人間がもし認知症になったら、過去さえもなくなるのか。しかし認知症になってもすべてが消えるわけではないのだが、あれとあれが確実に消えたということだけはわかり、それがあまりにも悲しいことだし、辛い。


誰かと会うときなど、この年になるとさすがに、その場所に対して親密さをつくりに行くという気持ちが少しだけはある。共同制作で、その場をつくろうということで、そしてたぶんお互いにその場でつくられた親密さは、終りの時間が来たらその場に置いて帰宅するつもりで最初からそこに集まる。その場がとてもいい時間だったとしても、よっぽどのことがないかぎりは、当初の思いの通りそれを置いて帰ることがほとんどだ。しかし帰宅途中やその翌日など、その場所に置いてきたそれについて思い出して、やっぱりあれは、なかなか良かったじゃないか、すごくよい出来だったのじゃないかと、なつかしさやせつない寂しさと共に思い出す。

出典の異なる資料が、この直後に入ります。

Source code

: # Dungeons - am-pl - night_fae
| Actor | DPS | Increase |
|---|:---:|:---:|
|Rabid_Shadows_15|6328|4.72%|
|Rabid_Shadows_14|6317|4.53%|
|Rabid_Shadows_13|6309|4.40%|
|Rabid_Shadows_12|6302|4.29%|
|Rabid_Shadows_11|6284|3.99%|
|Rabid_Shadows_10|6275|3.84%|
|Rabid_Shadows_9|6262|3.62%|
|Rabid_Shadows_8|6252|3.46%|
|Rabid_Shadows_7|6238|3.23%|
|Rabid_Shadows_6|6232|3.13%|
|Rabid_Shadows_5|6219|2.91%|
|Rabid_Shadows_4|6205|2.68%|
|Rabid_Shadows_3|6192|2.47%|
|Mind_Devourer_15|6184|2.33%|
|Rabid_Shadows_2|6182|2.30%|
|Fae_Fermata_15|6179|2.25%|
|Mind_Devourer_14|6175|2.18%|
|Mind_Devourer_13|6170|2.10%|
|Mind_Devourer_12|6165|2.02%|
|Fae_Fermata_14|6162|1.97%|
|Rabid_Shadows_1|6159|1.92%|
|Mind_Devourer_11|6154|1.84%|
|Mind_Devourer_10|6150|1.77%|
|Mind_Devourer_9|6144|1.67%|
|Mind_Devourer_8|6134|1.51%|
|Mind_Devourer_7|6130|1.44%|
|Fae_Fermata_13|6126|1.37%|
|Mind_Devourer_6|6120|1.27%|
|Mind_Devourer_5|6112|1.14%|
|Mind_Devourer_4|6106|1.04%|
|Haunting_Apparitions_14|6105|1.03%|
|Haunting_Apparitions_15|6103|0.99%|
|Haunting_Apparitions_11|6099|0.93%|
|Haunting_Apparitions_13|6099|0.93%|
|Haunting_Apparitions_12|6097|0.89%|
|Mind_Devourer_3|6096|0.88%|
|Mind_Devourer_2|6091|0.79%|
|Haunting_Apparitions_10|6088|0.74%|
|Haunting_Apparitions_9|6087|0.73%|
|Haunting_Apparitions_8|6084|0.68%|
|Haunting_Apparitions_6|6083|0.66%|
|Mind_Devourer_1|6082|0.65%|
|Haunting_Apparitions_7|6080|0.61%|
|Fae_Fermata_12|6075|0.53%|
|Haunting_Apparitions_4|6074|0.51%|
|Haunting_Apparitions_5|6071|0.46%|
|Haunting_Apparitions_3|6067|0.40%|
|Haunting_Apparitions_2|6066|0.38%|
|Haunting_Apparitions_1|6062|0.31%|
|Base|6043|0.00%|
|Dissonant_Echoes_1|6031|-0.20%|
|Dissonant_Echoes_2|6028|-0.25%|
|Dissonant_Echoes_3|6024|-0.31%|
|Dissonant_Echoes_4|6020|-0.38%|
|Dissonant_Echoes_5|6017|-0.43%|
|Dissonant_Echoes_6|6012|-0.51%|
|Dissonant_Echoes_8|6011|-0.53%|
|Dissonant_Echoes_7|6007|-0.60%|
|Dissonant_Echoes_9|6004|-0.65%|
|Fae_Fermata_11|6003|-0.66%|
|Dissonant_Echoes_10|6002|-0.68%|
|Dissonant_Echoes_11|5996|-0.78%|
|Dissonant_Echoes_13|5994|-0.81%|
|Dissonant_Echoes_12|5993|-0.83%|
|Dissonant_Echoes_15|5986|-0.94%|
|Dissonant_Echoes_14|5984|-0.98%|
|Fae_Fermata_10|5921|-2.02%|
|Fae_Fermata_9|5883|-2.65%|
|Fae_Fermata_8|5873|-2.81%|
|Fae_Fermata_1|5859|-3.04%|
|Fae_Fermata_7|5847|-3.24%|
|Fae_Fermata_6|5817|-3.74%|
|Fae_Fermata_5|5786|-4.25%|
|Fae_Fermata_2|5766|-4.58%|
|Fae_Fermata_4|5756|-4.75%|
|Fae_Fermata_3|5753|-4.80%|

でもだからと言って、やっぱり持ち帰ればよかったとは思わないのだ。


若いときだと決してそんなことはなく、その場でつくってその場限りで持ち帰らずに去るだなんて、そんなばかばかしいことは一切しない。そもそも、何をつくる気も無いし何を共同作業する気も一切なく、湯水のように他人と会って平然としているし、翌日になって関係の網の目のなかにいたり、また別の関係に絡んだりして、自分や他人のいくら傷つこうがまるで想像範囲の外だ。だから馬鹿だと言うのだしだから若いヤツが嫌いなのだが、今こうしておっかなびっくりな態度でいると、もう既に自分が杖を突いて歩いているじいさんに近いのだと思う。